Materials provided Start Marker

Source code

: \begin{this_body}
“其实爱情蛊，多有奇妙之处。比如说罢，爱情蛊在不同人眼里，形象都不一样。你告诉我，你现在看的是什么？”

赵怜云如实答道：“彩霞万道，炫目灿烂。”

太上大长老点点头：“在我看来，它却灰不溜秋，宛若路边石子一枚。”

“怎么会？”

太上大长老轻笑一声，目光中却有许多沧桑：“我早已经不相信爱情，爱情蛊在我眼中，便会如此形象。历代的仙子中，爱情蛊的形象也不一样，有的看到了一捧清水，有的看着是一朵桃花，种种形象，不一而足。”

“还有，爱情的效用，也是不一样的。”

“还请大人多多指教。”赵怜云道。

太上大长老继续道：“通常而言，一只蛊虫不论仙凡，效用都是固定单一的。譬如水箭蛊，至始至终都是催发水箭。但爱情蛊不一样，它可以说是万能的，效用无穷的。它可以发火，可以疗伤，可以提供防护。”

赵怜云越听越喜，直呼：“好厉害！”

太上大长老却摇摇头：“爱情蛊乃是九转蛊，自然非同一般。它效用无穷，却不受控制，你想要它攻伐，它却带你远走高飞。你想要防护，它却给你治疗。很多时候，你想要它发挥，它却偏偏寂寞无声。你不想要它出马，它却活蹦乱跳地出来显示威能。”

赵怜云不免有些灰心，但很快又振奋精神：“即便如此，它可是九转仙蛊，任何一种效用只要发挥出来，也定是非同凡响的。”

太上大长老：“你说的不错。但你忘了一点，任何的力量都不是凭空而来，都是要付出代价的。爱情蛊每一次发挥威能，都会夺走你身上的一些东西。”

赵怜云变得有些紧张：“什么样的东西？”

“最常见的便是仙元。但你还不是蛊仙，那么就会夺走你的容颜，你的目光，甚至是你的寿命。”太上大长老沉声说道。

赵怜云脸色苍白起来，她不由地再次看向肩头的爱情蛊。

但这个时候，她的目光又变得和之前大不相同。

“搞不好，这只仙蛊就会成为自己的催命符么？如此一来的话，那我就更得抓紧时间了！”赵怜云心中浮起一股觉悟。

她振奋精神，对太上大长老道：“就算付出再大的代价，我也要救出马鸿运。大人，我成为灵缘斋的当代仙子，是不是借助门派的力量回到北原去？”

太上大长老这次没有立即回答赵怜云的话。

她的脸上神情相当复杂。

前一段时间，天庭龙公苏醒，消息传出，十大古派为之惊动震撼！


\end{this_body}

Materials provided End Marker
Materials provided Start Marker

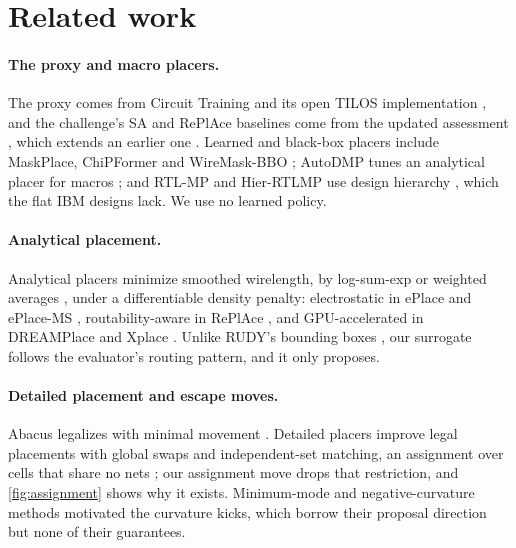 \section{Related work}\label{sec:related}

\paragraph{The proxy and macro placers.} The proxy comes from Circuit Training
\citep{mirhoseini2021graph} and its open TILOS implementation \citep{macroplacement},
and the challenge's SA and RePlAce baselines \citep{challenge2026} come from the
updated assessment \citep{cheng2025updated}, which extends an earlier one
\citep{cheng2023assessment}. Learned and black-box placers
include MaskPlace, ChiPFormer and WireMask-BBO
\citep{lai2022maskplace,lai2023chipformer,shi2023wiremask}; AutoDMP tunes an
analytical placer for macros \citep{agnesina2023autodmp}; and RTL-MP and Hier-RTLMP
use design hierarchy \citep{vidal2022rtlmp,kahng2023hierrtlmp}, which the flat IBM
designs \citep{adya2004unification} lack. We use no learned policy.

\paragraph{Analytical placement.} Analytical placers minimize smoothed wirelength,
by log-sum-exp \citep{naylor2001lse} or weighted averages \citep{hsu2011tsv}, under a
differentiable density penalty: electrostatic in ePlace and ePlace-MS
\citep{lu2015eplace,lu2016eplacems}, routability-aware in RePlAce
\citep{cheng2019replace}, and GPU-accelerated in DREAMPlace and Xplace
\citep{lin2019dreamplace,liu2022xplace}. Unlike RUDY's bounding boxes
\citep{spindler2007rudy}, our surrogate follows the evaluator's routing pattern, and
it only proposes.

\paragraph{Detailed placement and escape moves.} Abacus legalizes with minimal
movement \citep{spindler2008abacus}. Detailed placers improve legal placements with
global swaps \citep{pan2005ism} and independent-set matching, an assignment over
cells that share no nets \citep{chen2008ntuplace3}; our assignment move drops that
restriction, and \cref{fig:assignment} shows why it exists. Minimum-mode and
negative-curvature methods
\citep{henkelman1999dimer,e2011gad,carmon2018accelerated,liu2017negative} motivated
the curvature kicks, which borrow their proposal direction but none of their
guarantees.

Materials provided End Marker
Materials provided Start Marker

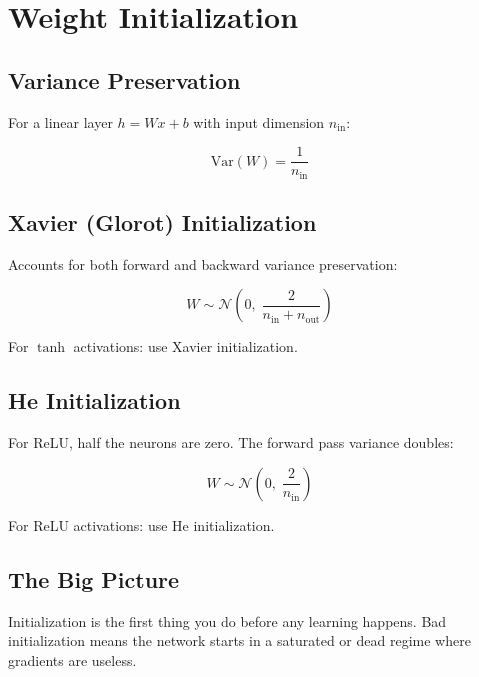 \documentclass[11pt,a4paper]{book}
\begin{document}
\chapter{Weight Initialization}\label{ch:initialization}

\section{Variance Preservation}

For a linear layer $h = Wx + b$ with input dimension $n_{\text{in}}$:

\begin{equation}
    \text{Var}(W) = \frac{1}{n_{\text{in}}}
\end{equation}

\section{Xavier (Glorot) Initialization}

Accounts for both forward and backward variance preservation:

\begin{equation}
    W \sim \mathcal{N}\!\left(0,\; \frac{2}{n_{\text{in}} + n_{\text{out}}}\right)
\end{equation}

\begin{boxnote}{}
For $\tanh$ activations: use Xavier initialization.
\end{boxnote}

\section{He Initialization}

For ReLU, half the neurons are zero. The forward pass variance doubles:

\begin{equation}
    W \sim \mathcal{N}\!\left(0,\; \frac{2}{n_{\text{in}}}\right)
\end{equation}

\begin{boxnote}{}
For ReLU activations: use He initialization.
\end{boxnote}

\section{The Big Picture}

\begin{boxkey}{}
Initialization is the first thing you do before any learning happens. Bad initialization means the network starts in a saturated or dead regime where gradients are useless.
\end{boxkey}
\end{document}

Materials provided End Marker

## Required action
When you reach the line with "cells that share" in the records above, start writing out lines exactly, and stop once the line with "guarantees." has been written; include nothing else.

## Your response
cells that share no nets \citep{chen2008ntuplace3}; our assignment move drops that
restriction, and \cref{fig:assignment} shows why it exists. Minimum-mode and
negative-curvature methods
\citep{henkelman1999dimer,e2011gad,carmon2018accelerated,liu2017negative} motivated
the curvature kicks, which borrow their proposal direction but none of their
guarantees.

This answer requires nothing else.